Please copy, exactly as they appear below, the lines from the one containing "Let's revisit our" through the one containing "where $p$ and".

» Saved data entries
----------------------------------------

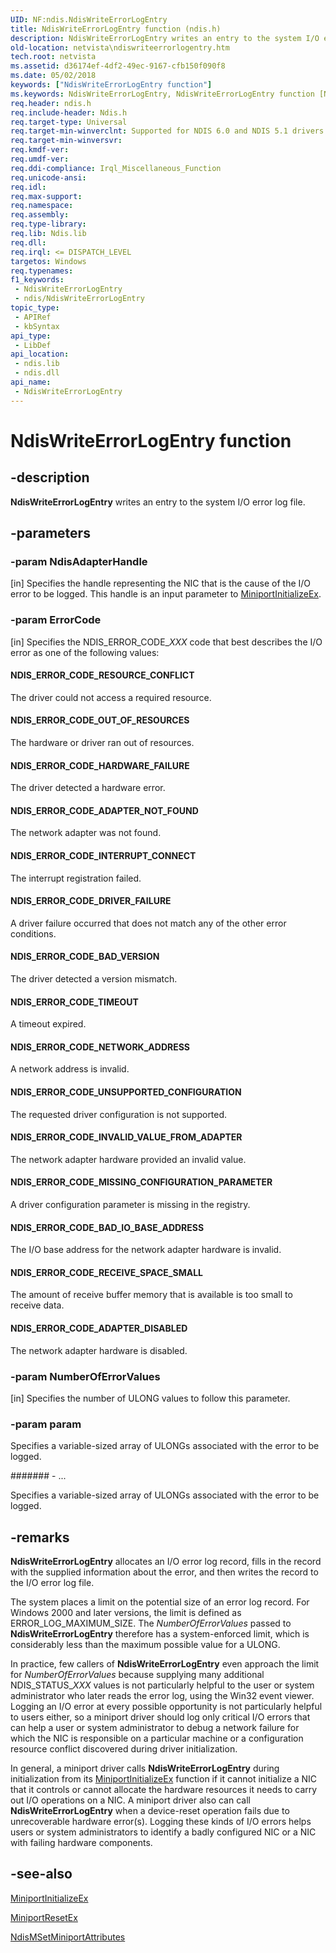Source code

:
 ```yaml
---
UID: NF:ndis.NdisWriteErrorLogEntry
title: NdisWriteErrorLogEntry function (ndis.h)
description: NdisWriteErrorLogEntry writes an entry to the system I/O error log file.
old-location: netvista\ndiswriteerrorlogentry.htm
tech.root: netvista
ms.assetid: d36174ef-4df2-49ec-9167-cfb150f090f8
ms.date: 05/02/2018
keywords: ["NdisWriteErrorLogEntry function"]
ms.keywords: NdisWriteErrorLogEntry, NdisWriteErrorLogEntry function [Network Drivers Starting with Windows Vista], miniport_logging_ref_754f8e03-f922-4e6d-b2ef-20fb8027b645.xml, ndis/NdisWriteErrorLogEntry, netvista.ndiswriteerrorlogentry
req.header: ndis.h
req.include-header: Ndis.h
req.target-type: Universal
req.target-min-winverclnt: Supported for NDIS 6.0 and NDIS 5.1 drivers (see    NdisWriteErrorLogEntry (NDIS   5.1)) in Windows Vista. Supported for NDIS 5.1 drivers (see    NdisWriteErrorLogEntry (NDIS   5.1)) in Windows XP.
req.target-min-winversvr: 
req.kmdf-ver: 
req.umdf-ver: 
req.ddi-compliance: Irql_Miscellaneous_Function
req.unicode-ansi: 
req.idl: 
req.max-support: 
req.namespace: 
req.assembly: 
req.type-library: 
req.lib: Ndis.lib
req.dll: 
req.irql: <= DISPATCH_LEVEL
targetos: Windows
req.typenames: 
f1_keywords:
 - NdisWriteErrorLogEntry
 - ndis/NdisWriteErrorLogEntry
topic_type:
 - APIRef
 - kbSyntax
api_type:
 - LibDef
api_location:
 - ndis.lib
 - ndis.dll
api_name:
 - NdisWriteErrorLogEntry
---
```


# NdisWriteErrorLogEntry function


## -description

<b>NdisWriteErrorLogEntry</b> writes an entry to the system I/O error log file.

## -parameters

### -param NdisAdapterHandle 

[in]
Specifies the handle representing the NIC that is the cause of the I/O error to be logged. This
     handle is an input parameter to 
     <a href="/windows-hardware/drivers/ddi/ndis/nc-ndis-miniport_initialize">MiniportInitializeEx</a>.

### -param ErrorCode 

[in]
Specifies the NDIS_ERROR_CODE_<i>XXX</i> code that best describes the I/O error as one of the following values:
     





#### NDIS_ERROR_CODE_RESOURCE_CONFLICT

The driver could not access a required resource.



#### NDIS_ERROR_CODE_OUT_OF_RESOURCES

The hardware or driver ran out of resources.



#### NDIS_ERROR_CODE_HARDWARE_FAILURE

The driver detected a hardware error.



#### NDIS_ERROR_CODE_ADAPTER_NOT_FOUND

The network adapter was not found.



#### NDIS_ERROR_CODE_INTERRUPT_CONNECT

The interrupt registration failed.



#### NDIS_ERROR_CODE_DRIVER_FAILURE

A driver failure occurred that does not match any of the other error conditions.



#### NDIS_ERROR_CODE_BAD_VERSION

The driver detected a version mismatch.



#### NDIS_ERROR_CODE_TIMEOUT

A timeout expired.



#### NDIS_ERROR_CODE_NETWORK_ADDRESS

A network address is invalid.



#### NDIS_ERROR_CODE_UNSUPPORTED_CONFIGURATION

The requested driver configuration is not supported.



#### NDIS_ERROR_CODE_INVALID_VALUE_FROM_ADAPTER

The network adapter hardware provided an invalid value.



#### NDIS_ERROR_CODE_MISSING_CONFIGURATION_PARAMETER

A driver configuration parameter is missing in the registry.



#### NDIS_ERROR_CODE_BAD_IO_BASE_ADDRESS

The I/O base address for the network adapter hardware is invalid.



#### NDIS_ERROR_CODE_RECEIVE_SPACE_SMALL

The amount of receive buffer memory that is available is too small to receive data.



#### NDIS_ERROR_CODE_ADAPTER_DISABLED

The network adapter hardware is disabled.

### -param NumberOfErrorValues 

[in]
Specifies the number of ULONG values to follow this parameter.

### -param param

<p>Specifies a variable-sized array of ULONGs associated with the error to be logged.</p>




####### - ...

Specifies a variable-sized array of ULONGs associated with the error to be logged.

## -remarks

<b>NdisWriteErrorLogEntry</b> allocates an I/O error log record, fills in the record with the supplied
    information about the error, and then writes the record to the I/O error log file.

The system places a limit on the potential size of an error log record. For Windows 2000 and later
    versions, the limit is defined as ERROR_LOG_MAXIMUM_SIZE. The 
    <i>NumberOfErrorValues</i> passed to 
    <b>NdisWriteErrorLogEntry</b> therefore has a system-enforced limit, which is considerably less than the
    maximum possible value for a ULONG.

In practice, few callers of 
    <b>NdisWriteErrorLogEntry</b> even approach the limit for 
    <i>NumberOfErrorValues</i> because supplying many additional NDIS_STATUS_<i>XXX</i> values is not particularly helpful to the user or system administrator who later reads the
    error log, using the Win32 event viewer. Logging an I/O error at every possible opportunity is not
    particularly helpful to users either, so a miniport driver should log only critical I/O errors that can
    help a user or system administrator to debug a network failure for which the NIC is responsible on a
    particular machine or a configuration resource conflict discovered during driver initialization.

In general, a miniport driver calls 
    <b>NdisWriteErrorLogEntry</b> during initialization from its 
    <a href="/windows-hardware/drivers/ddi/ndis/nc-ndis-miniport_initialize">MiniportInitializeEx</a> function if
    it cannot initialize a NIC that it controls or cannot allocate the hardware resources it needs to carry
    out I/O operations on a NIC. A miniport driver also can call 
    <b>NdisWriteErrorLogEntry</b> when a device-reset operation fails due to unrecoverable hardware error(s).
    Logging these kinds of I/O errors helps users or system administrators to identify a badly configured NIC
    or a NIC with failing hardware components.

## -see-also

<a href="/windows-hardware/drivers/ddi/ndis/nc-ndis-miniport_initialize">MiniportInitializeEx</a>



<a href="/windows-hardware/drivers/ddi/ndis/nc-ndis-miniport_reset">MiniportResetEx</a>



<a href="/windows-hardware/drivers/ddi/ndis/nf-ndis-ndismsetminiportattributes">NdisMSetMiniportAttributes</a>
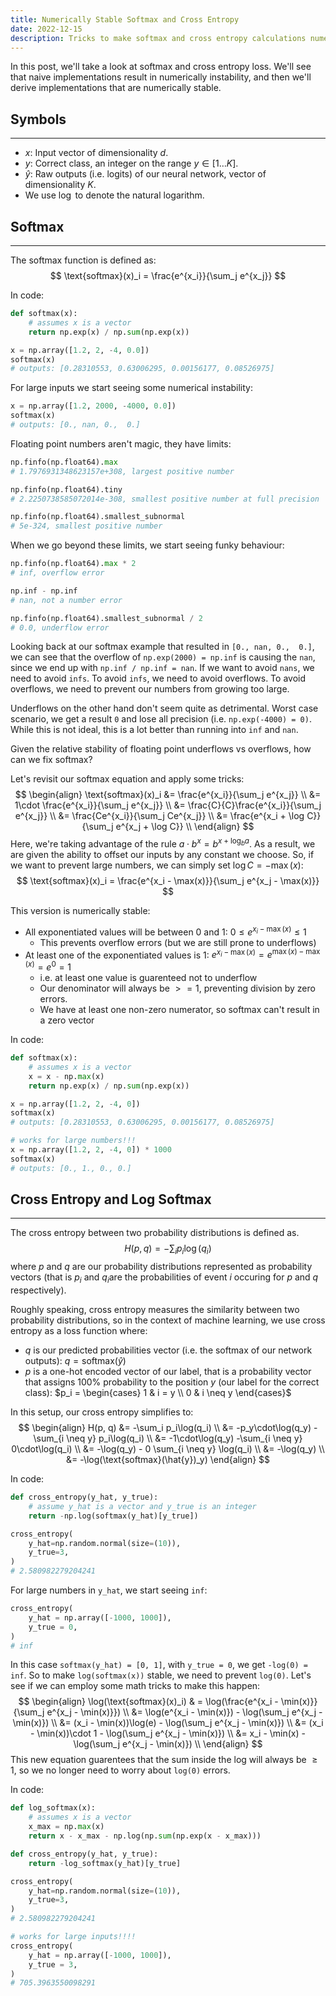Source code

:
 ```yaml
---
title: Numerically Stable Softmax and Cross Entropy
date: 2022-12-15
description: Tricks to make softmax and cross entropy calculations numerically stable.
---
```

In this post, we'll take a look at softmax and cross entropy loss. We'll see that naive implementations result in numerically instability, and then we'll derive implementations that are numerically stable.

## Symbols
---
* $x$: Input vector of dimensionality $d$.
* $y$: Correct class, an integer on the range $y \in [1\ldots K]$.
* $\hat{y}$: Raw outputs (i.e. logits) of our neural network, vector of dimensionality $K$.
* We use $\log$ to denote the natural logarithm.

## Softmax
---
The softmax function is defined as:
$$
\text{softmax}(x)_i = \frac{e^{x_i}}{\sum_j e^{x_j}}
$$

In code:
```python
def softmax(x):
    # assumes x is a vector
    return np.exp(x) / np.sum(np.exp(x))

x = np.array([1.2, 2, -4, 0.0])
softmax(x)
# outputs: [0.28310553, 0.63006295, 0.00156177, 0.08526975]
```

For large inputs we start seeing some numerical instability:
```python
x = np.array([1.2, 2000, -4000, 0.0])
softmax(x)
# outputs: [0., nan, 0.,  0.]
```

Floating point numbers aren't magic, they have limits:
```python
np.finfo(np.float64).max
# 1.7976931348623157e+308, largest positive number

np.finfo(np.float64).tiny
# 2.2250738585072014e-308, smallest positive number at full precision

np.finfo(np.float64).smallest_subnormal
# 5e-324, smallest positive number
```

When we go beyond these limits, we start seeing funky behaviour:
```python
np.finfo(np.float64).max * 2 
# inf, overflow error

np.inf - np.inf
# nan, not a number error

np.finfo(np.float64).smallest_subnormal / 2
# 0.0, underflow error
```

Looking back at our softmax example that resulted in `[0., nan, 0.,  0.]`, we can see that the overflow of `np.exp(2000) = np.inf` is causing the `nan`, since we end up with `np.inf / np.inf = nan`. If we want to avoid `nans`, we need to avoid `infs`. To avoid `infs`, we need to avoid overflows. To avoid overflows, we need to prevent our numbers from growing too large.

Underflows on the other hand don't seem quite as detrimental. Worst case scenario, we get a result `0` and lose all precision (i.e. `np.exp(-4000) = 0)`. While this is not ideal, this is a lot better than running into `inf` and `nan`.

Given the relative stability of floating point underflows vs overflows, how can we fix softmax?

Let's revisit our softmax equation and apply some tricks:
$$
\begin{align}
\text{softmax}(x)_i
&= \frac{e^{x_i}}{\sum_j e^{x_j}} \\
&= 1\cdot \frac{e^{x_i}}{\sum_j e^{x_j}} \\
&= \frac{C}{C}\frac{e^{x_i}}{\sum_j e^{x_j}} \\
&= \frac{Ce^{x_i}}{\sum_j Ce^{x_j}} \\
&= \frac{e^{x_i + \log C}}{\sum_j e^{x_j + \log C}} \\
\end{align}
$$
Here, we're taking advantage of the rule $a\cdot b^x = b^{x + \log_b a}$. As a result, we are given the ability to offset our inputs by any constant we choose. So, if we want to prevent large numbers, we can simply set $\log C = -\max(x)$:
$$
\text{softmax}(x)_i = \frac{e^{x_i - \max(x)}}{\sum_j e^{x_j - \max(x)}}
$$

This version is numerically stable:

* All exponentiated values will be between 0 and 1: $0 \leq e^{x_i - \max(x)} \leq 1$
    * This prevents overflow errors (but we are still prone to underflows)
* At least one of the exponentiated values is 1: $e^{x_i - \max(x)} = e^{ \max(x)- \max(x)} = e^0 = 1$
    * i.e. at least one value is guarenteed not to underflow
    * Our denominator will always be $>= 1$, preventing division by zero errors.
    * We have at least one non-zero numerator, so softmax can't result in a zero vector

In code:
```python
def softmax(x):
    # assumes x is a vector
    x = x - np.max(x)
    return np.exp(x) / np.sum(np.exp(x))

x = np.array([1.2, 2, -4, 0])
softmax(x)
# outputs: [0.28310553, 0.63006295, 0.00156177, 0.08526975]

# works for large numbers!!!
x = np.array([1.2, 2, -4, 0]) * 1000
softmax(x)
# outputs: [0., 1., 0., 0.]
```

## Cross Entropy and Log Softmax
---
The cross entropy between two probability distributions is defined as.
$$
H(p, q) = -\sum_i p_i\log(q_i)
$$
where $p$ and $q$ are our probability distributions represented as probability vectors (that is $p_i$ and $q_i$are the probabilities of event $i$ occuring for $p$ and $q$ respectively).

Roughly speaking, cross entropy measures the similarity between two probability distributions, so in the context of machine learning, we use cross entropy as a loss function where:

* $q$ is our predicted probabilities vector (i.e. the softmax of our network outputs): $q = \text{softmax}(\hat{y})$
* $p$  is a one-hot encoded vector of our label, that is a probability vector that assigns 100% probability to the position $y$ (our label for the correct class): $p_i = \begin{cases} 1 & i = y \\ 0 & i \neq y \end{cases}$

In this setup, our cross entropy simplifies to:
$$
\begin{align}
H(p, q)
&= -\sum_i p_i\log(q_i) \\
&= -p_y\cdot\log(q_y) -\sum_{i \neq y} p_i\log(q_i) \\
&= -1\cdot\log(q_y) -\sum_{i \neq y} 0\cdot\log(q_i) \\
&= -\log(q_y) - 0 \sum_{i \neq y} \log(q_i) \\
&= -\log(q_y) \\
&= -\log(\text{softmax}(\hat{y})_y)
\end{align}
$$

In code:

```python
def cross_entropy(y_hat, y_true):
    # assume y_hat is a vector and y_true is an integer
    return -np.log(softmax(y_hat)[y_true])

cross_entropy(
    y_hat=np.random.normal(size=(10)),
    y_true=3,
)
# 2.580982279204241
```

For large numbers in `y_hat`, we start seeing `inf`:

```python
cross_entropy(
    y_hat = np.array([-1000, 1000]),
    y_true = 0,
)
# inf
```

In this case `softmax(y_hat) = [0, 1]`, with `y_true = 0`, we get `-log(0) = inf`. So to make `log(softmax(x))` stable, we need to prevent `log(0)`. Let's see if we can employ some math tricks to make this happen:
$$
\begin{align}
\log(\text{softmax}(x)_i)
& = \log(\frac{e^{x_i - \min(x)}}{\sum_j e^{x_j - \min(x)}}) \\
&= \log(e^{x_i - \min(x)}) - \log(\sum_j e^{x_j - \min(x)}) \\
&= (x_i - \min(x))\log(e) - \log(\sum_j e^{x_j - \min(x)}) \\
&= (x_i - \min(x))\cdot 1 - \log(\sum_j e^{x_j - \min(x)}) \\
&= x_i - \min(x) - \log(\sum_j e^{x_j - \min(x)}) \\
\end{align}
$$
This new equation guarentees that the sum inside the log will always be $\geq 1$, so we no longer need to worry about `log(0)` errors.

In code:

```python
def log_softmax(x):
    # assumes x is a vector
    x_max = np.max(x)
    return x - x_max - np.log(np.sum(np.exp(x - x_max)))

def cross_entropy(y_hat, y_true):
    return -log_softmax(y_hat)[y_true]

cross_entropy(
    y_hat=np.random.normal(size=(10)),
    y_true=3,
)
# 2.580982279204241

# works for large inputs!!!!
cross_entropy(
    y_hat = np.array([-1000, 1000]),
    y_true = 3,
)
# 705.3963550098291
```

----------------------------------------

» WRITTEN RESPONSE
Let's revisit our softmax equation and apply some tricks:
$$
\begin{align}
\text{softmax}(x)_i
&= \frac{e^{x_i}}{\sum_j e^{x_j}} \\
&= 1\cdot \frac{e^{x_i}}{\sum_j e^{x_j}} \\
&= \frac{C}{C}\frac{e^{x_i}}{\sum_j e^{x_j}} \\
&= \frac{Ce^{x_i}}{\sum_j Ce^{x_j}} \\
&= \frac{e^{x_i + \log C}}{\sum_j e^{x_j + \log C}} \\
\end{align}
$$
Here, we're taking advantage of the rule $a\cdot b^x = b^{x + \log_b a}$. As a result, we are given the ability to offset our inputs by any constant we choose. So, if we want to prevent large numbers, we can simply set $\log C = -\max(x)$:
$$
\text{softmax}(x)_i = \frac{e^{x_i - \max(x)}}{\sum_j e^{x_j - \max(x)}}
$$

This version is numerically stable:

* All exponentiated values will be between 0 and 1: $0 \leq e^{x_i - \max(x)} \leq 1$
    * This prevents overflow errors (but we are still prone to underflows)
* At least one of the exponentiated values is 1: $e^{x_i - \max(x)} = e^{ \max(x)- \max(x)} = e^0 = 1$
    * i.e. at least one value is guarenteed not to underflow
    * Our denominator will always be $>= 1$, preventing division by zero errors.
    * We have at least one non-zero numerator, so softmax can't result in a zero vector

In code:
```python
def softmax(x):
    # assumes x is a vector
    x = x - np.max(x)
    return np.exp(x) / np.sum(np.exp(x))

x = np.array([1.2, 2, -4, 0])
softmax(x)
# outputs: [0.28310553, 0.63006295, 0.00156177, 0.08526975]

# works for large numbers!!!
x = np.array([1.2, 2, -4, 0]) * 1000
softmax(x)
# outputs: [0., 1., 0., 0.]
```

## Cross Entropy and Log Softmax
---
The cross entropy between two probability distributions is defined as.
$$
H(p, q) = -\sum_i p_i\log(q_i)
$$
where $p$ and $q$ are our probability distributions represented as probability vectors (that is $p_i$ and $q_i$are the probabilities of event $i$ occuring for $p$ and $q$ respectively).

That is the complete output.